Not a single person raises his or her hand.
That response goes a long way to explain college tuition rates that have risen 12 percent in the last decade while median household income has declined 6 percent over the same period. And why student debt levels have hit $1.2 trillion, a burden that surpasses even US household credit card debt.
Elite universities like Harvard, Stanford and others on the top of the Forbes list exist in their own orbit—they admit students without factoring in need, their multibillion-dollar endowments providing generous grants for the middle-class and poor.
Then there’s the rest of American higher education: The 95 percent of schools that have puny endowments and thus almost complete dependence on tuition, admitting virtually any high school senior able to fill out an application. It’s not a stable model. So, those not raising their hands at Graber’s seminar do so knowing that one of their core missions is to ensure that revenue—aka tuition—keeps flowing and growing, ever higher. Especially when so few constituencies—Sallie Mae and other guaranteed lenders, the GI Bill and other federal programmes, parents—pay attention to what’s driving the price that 22 million American college students pay.
As a result, the tuition pricing at America’s universities has evolved into something akin to a discount mattress retailer, though Graber’s employer, a consultancy named Noel-Levitz, has come up with a more august name for it: “Financial aid leveraging”. Noel-Levitz might be the most influential force in higher education pricing that you’ve never heard of, empowering what’s become a three-stage, market-distorting game for college administrators. First, conjure as high a sticker price as possible for tuition. Second, schools plow a lot of that extra money into student amenities, including country-club perks that outwardly justify it—and help with college rankings that reward such largesse. Finally, use your financial aid pile not necessarily to help needier students but rather to offer discounts to lure richer kids who might pay the rest of that inflated tuition price in full. The average yearly cost for a four-year, private, not-for-profit college is now $41,000— compared with $33,000 a decade ago—but the average discount rate for incoming freshman is 46 percent.
Poorer kids, meanwhile, are finding a growing chasm between Pell Grants and other aid and the bloated tuition prices. Their options to fill in the gap? Years of debt burden, courtesy of giant government-backed loans. Or they can choose not to matriculate.
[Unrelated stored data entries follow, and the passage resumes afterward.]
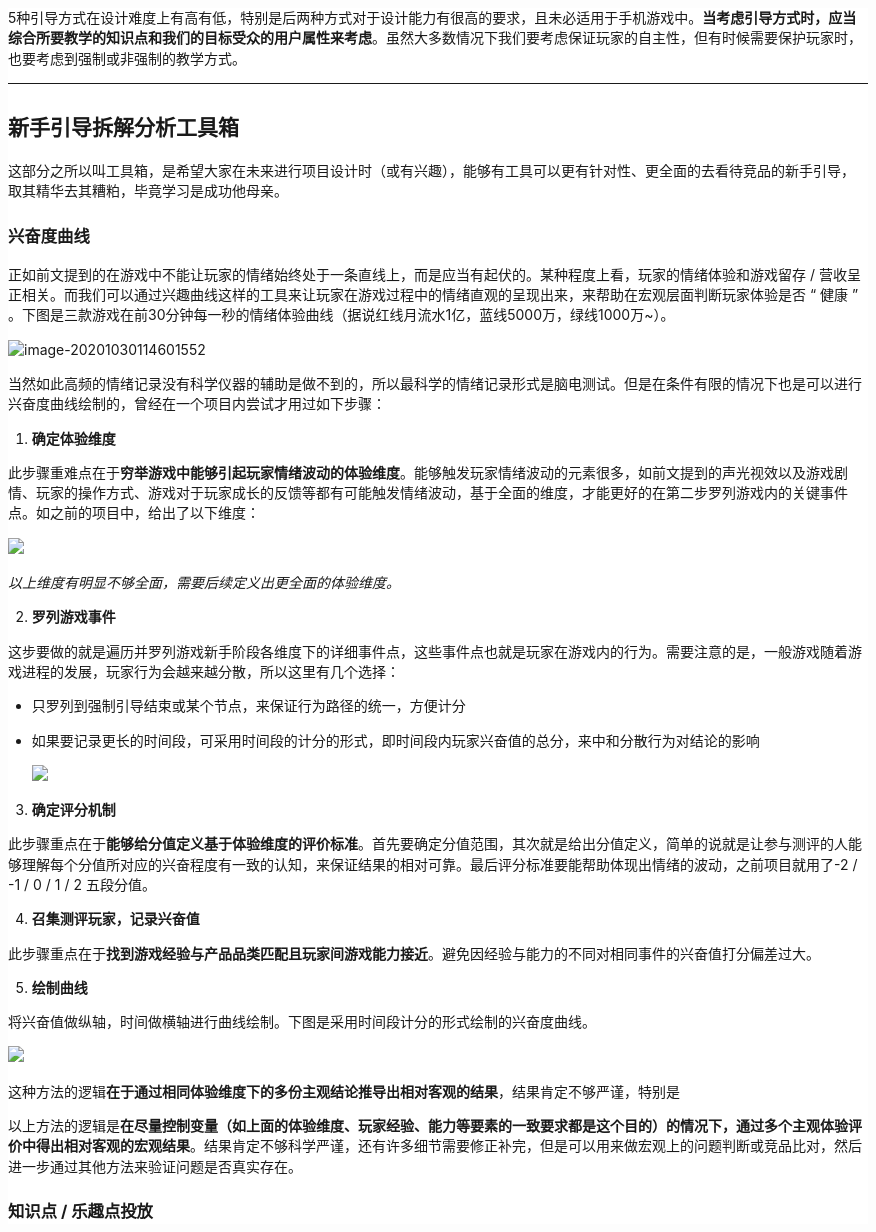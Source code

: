 5种引导方式在设计难度上有高有低，特别是后两种方式对于设计能力有很高的要求，且未必适用于手机游戏中。**当考虑引导方式时，应当综合所要教学的知识点和我们的目标受众的用户属性来考虑**。虽然大多数情况下我们要考虑保证玩家的自主性，但有时候需要保护玩家时，也要考虑到强制或非强制的教学方式。

---

## 新手引导拆解分析工具箱

这部分之所以叫工具箱，是希望大家在未来进行项目设计时（或有兴趣），能够有工具可以更有针对性、更全面的去看待竞品的新手引导，取其精华去其糟粕，毕竟学习是成功他母亲。

### 兴奋度曲线

正如前文提到的在游戏中不能让玩家的情绪始终处于一条直线上，而是应当有起伏的。某种程度上看，玩家的情绪体验和游戏留存 / 营收呈正相关。而我们可以通过兴趣曲线这样的工具来让玩家在游戏过程中的情绪直观的呈现出来，来帮助在宏观层面判断玩家体验是否 “ 健康 ” 。下图是三款游戏在前30分钟每一秒的情绪体验曲线（据说红线月流水1亿，蓝线5000万，绿线1000万~）。

![image-20201030114601552](https://30924398.xyz:6001/images/2020/10/30/image-20201030114601552.png#center)

当然如此高频的情绪记录没有科学仪器的辅助是做不到的，所以最科学的情绪记录形式是脑电测试。但是在条件有限的情况下也是可以进行兴奋度曲线绘制的，曾经在一个项目内尝试才用过如下步骤：

1. **确定体验维度**

此步骤重难点在于**穷举游戏中能够引起玩家情绪波动的体验维度**。能够触发玩家情绪波动的元素很多，如前文提到的声光视效以及游戏剧情、玩家的操作方式、游戏对于玩家成长的反馈等都有可能触发情绪波动，基于全面的维度，才能更好的在第二步罗列游戏内的关键事件点。如之前的项目中，给出了以下维度：

![](https://30924398.xyz:6001/images/2020/10/30/image-20201030143214374.png#center)

*以上维度有明显不够全面，需要后续定义出更全面的体验维度。*

2. **罗列游戏事件**

这步要做的就是遍历并罗列游戏新手阶段各维度下的详细事件点，这些事件点也就是玩家在游戏内的行为。需要注意的是，一般游戏随着游戏进程的发展，玩家行为会越来越分散，所以这里有几个选择：

+ 只罗列到强制引导结束或某个节点，来保证行为路径的统一，方便计分
+ 如果要记录更长的时间段，可采用时间段的计分的形式，即时间段内玩家兴奋值的总分，来中和分散行为对结论的影响

   ![](https://30924398.xyz:6001/images/2020/10/30/image-20201030150552947.png#center)

3. **确定评分机制**

此步骤重点在于**能够给分值定义基于体验维度的评价标准**。首先要确定分值范围，其次就是给出分值定义，简单的说就是让参与测评的人能够理解每个分值所对应的兴奋程度有一致的认知，来保证结果的相对可靠。最后评分标准要能帮助体现出情绪的波动，之前项目就用了-2 / -1 / 0 / 1 / 2 五段分值。 

4. **召集测评玩家，记录兴奋值**

此步骤重点在于**找到游戏经验与产品品类匹配且玩家间游戏能力接近**。避免因经验与能力的不同对相同事件的兴奋值打分偏差过大。

5. **绘制曲线**

将兴奋值做纵轴，时间做横轴进行曲线绘制。下图是采用时间段计分的形式绘制的兴奋度曲线。

![](https://30924398.xyz:6001/images/2020/10/30/image-20201030150235754.png#center)

   

这种方法的逻辑**在于通过相同体验维度下的多份主观结论推导出相对客观的结果**，结果肯定不够严谨，特别是

以上方法的逻辑是**在尽量控制变量（如上面的体验维度、玩家经验、能力等要素的一致要求都是这个目的）的情况下，通过多个主观体验评价中得出相对客观的宏观结果**。结果肯定不够科学严谨，还有许多细节需要修正补完，但是可以用来做宏观上的问题判断或竞品比对，然后进一步通过其他方法来验证问题是否真实存在。

### 知识点 / 乐趣点投放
“We have $2.4 billion in need that we are not filling, and there’s $3.3 billion we’re spending for students who could afford to attend college,” says Tori Haring-Smith, president of Washington & Jefferson College in western Pennsylvania. “That statistic should make us all stand up, take notice and be ashamed.”
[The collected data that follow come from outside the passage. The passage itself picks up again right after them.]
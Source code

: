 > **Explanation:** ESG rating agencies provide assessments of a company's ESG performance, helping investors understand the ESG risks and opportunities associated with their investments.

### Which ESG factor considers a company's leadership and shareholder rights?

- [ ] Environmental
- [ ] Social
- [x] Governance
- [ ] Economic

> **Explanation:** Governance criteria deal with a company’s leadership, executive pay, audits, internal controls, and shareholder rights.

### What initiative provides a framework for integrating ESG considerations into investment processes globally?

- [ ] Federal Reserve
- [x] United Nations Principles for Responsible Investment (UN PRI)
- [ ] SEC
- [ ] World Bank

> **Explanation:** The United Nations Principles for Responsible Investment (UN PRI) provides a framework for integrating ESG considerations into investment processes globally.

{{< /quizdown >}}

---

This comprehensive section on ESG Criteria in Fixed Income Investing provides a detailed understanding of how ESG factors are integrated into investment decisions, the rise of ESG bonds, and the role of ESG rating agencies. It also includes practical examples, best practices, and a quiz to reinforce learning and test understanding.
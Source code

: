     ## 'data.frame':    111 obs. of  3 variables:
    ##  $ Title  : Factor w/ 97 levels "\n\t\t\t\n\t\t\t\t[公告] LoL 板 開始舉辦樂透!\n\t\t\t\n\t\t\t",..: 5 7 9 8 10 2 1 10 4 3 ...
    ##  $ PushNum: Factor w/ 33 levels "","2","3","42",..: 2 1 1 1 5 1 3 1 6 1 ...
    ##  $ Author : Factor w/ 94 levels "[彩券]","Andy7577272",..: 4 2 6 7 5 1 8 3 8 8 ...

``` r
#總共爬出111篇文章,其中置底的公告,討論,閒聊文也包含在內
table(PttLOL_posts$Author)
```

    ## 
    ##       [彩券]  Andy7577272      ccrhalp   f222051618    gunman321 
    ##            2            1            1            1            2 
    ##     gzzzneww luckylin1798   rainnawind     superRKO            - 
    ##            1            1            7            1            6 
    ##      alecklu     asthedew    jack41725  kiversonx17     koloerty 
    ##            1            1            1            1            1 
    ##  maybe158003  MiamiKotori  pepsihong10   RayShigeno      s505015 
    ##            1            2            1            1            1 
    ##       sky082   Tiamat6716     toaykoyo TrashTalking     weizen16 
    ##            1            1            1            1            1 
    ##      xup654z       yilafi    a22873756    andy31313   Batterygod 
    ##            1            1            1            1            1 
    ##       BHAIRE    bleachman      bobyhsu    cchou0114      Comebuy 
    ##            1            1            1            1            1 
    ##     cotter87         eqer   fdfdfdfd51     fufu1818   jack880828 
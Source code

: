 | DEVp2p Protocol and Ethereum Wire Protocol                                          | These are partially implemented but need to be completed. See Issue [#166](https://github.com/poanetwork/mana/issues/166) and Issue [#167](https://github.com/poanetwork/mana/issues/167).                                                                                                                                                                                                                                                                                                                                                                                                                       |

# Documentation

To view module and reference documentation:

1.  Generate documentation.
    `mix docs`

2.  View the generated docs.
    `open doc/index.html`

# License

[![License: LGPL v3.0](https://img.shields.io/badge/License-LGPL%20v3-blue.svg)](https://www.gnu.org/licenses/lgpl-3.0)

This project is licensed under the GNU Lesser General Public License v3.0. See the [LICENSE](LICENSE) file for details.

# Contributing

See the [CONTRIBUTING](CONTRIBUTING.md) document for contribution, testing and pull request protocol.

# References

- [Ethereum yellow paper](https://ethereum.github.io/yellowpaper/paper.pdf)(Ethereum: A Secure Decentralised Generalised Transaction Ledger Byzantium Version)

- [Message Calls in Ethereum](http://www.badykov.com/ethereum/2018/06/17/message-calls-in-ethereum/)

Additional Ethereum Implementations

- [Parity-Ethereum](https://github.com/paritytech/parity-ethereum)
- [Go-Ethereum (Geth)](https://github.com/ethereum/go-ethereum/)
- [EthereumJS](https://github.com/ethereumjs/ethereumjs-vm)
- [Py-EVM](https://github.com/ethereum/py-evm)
Watching Galen Graber run his seminar, it doesn’t appear he’s ashamed at all. And it’s not clear he should be. Noel-Levitz is simply doing what consultants do: Helping their clients survive and thrive. It’s the system that’s broken. Understand how Noel-Levitz operates and you’ll understand why we can at once be putting more money into higher education than ever, indebting students more than ever and getting outcomes no better than they were decades ago.
America’s tuition pricing mess has a start date: 1992. In July of that year the reauthorisation of the Higher Education Act changed the way that the expected family contribution was calculated and made it easier for students to take out loans.
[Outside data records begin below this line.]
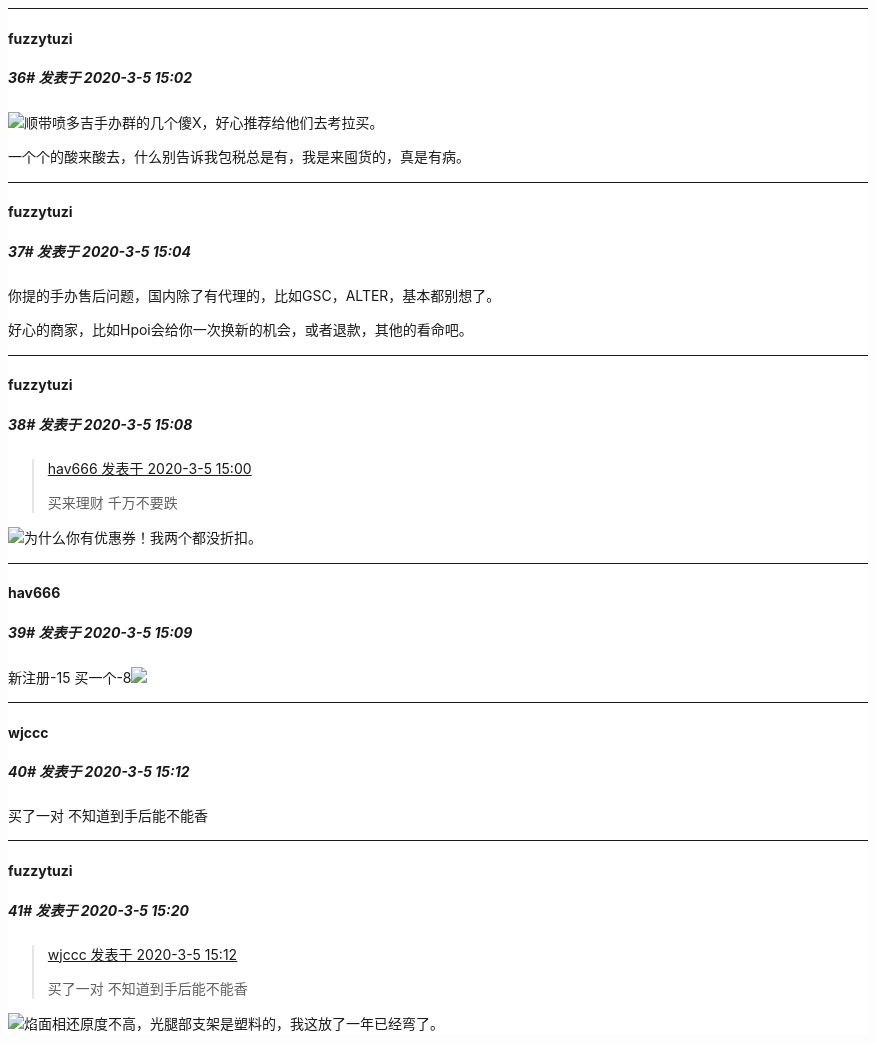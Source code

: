 *****

####  fuzzytuzi  
##### 36#       发表于 2020-3-5 15:02

<img src="https://static.saraba1st.com/image/smiley/face2017/130.png" referrerpolicy="no-referrer">顺带喷多吉手办群的几个傻X，好心推荐给他们去考拉买。

一个个的酸来酸去，什么别告诉我包税总是有，我是来囤货的，真是有病。

*****

####  fuzzytuzi  
##### 37#       发表于 2020-3-5 15:04

你提的手办售后问题，国内除了有代理的，比如GSC，ALTER，基本都别想了。

好心的商家，比如Hpoi会给你一次换新的机会，或者退款，其他的看命吧。

*****

####  fuzzytuzi  
##### 38#       发表于 2020-3-5 15:08

<blockquote><a href="httphttps://bbs.saraba1st.com/2b/forum.php?mod=redirect&amp;goto=findpost&amp;pid=46625341&amp;ptid=1917265" target="_blank">hav666 发表于 2020-3-5 15:00</a>

买来理财 千万不要跌</blockquote>
<img src="https://static.saraba1st.com/image/smiley/face2017/022.png" referrerpolicy="no-referrer">为什么你有优惠券！我两个都没折扣。

*****

####  hav666  
##### 39#       发表于 2020-3-5 15:09

新注册-15 买一个-8<img src="https://static.saraba1st.com/image/smiley/face2017/067.png" referrerpolicy="no-referrer">

*****

####  wjccc  
##### 40#       发表于 2020-3-5 15:12

买了一对 不知道到手后能不能香

*****

####  fuzzytuzi  
##### 41#       发表于 2020-3-5 15:20

<blockquote><a href="httphttps://bbs.saraba1st.com/2b/forum.php?mod=redirect&amp;goto=findpost&amp;pid=46625433&amp;ptid=1917265" target="_blank">wjccc 发表于 2020-3-5 15:12</a>

买了一对 不知道到手后能不能香</blockquote>
<img src="https://static.saraba1st.com/image/smiley/face2017/002.png" referrerpolicy="no-referrer">焰面相还原度不高，光腿部支架是塑料的，我这放了一年已经弯了。
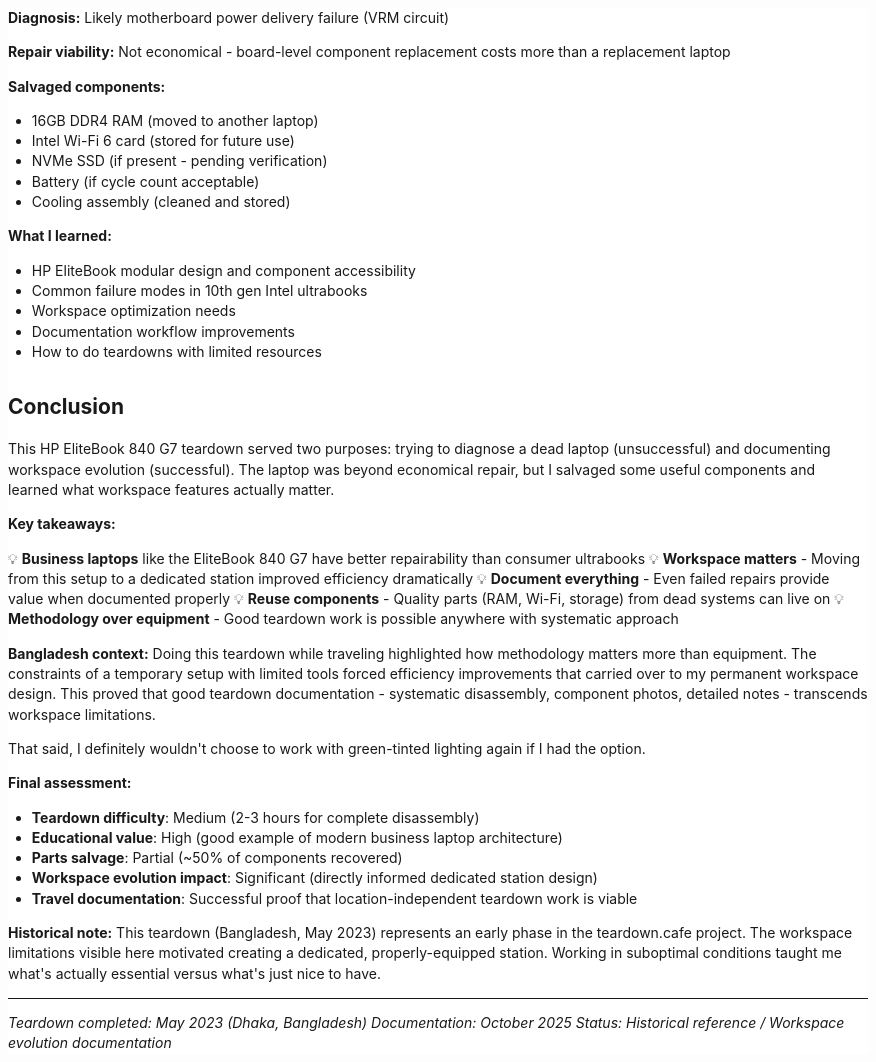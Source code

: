 **Diagnosis:** Likely motherboard power delivery failure (VRM circuit)

**Repair viability:** Not economical - board-level component replacement costs more than a replacement laptop

**Salvaged components:**
- 16GB DDR4 RAM (moved to another laptop)
- Intel Wi-Fi 6 card (stored for future use)
- NVMe SSD (if present - pending verification)
- Battery (if cycle count acceptable)
- Cooling assembly (cleaned and stored)

**What I learned:**
- HP EliteBook modular design and component accessibility
- Common failure modes in 10th gen Intel ultrabooks
- Workspace optimization needs
- Documentation workflow improvements
- How to do teardowns with limited resources

## Conclusion

This HP EliteBook 840 G7 teardown served two purposes: trying to diagnose a dead laptop (unsuccessful) and documenting workspace evolution (successful). The laptop was beyond economical repair, but I salvaged some useful components and learned what workspace features actually matter.

**Key takeaways:**

💡 **Business laptops** like the EliteBook 840 G7 have better repairability than consumer ultrabooks
💡 **Workspace matters** - Moving from this setup to a dedicated station improved efficiency dramatically
💡 **Document everything** - Even failed repairs provide value when documented properly
💡 **Reuse components** - Quality parts (RAM, Wi-Fi, storage) from dead systems can live on
💡 **Methodology over equipment** - Good teardown work is possible anywhere with systematic approach

**Bangladesh context:** Doing this teardown while traveling highlighted how methodology matters more than equipment. The constraints of a temporary setup with limited tools forced efficiency improvements that carried over to my permanent workspace design. This proved that good teardown documentation - systematic disassembly, component photos, detailed notes - transcends workspace limitations.

That said, I definitely wouldn't choose to work with green-tinted lighting again if I had the option.

**Final assessment:**
- **Teardown difficulty**: Medium (2-3 hours for complete disassembly)
- **Educational value**: High (good example of modern business laptop architecture)
- **Parts salvage**: Partial (~50% of components recovered)
- **Workspace evolution impact**: Significant (directly informed dedicated station design)
- **Travel documentation**: Successful proof that location-independent teardown work is viable

**Historical note:** This teardown (Bangladesh, May 2023) represents an early phase in the teardown.cafe project. The workspace limitations visible here motivated creating a dedicated, properly-equipped station. Working in suboptimal conditions taught me what's actually essential versus what's just nice to have.

---

*Teardown completed: May 2023 (Dhaka, Bangladesh)*
*Documentation: October 2025*
*Status: Historical reference / Workspace evolution documentation*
Noel-Levitz has 220 employees and consults with 1,100 schools each year. Industry insiders estimate that its revenues top $35 million annually, but its influence over higher-education finance is several zeroes larger. “We don’t have any of those service areas where we’re working with just five schools, 10 schools,” says Crockett, referring to their eight specialties, ranging from student retention and digital strategy to direct marketing. In every area, he says, “we’re wor-king with 50 or more schools”.
Maguire, of all people, says he has a solution, with a model used by another multibillion all-American cartel: Professional sports. Specifically, the revenue-sharing policies that have rescued the smaller market teams. To that end Maguire has suggested that the schools with the 50 largest endowments, a pool of $284 billion, should essentially tithe, donating a portion of their annual returns to a fund that could provide scholarships for students at less exclusive colleges. “One-third of an assumed average 10 percent yield would be $9.5 billion a year,” he says. “That would be enough to support full scholarships, at $30,000 on average, for 315,000 students or $10,000 in annual scholarships for nearly 1 million students.”